DIRECTIONS FOR THIS TASK:
Reproduce the section of the listing that begins at the line containing "linking reorders global" and finishes at the line containing "names are generated.". Include both end lines and nothing beyond them.

====== DATA TO PROCESS ======

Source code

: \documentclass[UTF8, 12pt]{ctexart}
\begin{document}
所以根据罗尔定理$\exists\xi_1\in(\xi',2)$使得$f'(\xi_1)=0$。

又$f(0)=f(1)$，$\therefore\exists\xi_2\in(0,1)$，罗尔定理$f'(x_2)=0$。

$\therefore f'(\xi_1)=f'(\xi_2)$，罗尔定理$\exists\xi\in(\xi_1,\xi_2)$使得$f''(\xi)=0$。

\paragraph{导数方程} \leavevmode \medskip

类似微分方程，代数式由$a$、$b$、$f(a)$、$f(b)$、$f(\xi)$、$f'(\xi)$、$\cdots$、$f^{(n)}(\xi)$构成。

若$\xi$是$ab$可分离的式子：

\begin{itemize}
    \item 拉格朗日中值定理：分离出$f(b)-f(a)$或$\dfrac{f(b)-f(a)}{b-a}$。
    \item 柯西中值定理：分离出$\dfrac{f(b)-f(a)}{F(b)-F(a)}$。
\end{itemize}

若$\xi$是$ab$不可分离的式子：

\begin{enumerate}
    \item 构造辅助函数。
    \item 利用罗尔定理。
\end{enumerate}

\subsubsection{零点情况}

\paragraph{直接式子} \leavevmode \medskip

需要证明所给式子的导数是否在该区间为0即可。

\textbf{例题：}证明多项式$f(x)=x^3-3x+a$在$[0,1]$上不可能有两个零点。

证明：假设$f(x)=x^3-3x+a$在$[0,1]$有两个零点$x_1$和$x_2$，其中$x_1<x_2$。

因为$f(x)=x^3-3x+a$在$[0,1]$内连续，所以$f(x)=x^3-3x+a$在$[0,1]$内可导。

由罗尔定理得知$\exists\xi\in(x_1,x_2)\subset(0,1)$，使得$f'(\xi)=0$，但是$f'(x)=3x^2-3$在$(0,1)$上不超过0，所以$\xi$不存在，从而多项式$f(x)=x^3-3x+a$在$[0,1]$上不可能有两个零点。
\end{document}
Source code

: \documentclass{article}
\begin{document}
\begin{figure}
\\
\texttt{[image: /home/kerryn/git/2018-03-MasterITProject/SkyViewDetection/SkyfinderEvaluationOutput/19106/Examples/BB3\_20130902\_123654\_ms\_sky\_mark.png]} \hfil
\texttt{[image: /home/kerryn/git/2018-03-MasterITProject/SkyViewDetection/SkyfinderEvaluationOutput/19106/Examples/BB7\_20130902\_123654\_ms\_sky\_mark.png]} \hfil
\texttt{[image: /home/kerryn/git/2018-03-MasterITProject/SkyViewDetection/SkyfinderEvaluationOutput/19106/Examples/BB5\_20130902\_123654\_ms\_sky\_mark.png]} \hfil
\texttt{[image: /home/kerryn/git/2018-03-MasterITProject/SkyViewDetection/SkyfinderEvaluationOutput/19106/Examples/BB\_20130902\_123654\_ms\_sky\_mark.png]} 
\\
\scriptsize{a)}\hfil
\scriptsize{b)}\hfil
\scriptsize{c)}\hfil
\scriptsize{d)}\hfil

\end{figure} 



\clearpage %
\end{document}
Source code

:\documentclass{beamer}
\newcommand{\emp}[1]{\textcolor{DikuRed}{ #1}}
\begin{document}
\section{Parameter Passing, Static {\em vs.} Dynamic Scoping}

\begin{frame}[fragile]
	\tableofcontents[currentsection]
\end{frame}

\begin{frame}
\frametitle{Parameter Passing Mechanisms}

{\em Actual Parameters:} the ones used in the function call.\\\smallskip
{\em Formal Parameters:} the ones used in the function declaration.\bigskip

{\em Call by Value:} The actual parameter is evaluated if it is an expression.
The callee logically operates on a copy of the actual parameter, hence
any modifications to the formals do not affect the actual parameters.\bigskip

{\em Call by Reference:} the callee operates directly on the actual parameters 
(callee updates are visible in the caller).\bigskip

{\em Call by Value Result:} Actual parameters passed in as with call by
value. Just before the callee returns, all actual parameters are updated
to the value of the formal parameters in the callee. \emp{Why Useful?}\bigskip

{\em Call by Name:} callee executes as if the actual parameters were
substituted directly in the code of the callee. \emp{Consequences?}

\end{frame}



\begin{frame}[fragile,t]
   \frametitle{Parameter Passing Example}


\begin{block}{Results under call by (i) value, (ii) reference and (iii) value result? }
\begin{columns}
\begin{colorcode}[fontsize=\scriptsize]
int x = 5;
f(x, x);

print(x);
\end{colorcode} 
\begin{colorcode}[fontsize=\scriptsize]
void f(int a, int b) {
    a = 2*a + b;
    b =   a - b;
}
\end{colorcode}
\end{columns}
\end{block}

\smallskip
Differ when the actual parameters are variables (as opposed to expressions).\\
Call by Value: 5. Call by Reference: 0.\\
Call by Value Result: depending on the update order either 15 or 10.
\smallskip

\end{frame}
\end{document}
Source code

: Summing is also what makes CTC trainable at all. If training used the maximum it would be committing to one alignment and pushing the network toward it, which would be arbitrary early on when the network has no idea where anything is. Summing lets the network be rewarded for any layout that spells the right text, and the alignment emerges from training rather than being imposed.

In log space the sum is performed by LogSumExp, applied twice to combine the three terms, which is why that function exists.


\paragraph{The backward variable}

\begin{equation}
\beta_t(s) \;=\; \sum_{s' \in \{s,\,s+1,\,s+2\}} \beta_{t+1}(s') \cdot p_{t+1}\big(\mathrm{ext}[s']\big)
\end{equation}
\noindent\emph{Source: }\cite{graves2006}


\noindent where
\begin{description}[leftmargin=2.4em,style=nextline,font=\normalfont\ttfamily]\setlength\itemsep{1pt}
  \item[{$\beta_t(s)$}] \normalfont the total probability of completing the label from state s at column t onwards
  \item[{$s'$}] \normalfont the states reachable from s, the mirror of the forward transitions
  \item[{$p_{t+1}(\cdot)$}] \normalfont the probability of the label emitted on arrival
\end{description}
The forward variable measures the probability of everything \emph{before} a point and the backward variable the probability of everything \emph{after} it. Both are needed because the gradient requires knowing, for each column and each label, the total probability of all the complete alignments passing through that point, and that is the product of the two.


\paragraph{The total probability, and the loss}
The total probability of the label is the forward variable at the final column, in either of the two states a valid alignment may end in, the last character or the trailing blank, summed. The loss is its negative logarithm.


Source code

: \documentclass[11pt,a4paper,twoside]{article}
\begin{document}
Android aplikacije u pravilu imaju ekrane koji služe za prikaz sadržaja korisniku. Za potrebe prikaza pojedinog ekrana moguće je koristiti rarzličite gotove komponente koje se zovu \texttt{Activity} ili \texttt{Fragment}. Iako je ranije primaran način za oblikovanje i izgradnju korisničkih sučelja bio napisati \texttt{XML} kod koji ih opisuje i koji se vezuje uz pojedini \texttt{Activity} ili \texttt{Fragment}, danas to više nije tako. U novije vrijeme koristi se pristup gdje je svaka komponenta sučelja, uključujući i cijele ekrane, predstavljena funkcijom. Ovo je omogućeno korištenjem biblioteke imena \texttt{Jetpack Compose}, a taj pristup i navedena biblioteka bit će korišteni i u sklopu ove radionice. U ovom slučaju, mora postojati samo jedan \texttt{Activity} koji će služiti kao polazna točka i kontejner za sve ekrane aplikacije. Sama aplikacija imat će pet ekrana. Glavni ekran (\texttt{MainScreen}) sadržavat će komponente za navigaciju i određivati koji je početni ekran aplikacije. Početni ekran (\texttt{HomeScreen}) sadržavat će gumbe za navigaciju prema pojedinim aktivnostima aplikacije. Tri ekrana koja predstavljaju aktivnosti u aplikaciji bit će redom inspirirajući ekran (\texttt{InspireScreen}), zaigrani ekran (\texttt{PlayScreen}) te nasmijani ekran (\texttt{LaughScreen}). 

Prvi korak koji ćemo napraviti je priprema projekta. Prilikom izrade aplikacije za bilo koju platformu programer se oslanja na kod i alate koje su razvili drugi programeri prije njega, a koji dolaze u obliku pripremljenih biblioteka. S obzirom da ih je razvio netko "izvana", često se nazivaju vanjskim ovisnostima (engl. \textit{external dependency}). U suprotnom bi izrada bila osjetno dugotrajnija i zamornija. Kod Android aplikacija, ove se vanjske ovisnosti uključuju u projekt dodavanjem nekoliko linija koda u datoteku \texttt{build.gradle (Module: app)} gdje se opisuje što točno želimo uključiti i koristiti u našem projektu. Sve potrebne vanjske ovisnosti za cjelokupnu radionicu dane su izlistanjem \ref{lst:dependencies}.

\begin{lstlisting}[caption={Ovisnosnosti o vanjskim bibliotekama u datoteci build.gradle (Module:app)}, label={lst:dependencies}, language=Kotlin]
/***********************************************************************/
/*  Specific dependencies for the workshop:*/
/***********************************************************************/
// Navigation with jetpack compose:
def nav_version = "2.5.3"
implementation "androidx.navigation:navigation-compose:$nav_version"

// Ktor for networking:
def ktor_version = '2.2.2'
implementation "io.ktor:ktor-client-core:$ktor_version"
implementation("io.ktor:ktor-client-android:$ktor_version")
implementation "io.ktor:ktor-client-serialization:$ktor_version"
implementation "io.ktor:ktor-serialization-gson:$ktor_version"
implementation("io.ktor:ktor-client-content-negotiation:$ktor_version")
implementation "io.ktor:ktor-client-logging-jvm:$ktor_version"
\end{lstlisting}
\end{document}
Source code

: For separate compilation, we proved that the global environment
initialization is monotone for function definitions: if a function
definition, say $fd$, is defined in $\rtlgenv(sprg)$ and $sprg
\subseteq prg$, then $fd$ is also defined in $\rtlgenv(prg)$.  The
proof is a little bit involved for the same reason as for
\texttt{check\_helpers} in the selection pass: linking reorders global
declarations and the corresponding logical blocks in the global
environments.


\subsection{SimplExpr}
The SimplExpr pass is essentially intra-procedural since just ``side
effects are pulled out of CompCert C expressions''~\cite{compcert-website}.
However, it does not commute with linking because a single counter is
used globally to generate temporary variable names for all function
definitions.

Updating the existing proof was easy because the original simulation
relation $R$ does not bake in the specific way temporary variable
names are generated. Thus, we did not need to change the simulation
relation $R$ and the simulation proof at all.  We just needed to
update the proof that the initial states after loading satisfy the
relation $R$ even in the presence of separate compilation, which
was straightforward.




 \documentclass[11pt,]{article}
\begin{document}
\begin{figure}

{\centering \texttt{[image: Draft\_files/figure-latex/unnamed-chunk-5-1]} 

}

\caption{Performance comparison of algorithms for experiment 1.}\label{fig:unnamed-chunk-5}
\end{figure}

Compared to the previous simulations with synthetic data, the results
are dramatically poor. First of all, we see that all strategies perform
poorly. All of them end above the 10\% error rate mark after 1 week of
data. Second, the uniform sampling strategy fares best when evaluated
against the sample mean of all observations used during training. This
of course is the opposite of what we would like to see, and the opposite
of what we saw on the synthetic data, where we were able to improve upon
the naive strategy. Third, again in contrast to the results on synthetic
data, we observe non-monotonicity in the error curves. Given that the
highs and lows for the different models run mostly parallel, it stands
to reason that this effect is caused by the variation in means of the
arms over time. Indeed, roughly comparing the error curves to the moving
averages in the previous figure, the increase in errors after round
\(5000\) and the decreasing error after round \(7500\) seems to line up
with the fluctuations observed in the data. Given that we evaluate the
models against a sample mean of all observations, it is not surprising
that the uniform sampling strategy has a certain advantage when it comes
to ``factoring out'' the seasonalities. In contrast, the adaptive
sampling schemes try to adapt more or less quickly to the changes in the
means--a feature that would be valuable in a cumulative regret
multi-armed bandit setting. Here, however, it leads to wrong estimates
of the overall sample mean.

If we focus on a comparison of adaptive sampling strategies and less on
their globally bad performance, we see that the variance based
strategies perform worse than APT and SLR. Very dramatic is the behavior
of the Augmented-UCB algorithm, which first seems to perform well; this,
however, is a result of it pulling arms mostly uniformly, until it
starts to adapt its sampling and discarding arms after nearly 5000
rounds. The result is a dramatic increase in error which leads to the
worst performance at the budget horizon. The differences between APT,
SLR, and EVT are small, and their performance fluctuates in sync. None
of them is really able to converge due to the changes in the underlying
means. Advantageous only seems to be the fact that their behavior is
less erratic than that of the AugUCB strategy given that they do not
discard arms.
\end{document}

======

ANSWER SECTION:
\texttt{check\_helpers} in the selection pass: linking reorders global
declarations and the corresponding logical blocks in the global
environments.


\subsection{SimplExpr}
The SimplExpr pass is essentially intra-procedural since just ``side
effects are pulled out of CompCert C expressions''~\cite{compcert-website}.
However, it does not commute with linking because a single counter is
used globally to generate temporary variable names for all function
definitions.

Updating the existing proof was easy because the original simulation
relation $R$ does not bake in the specific way temporary variable
names are generated. Thus, we did not need to change the simulation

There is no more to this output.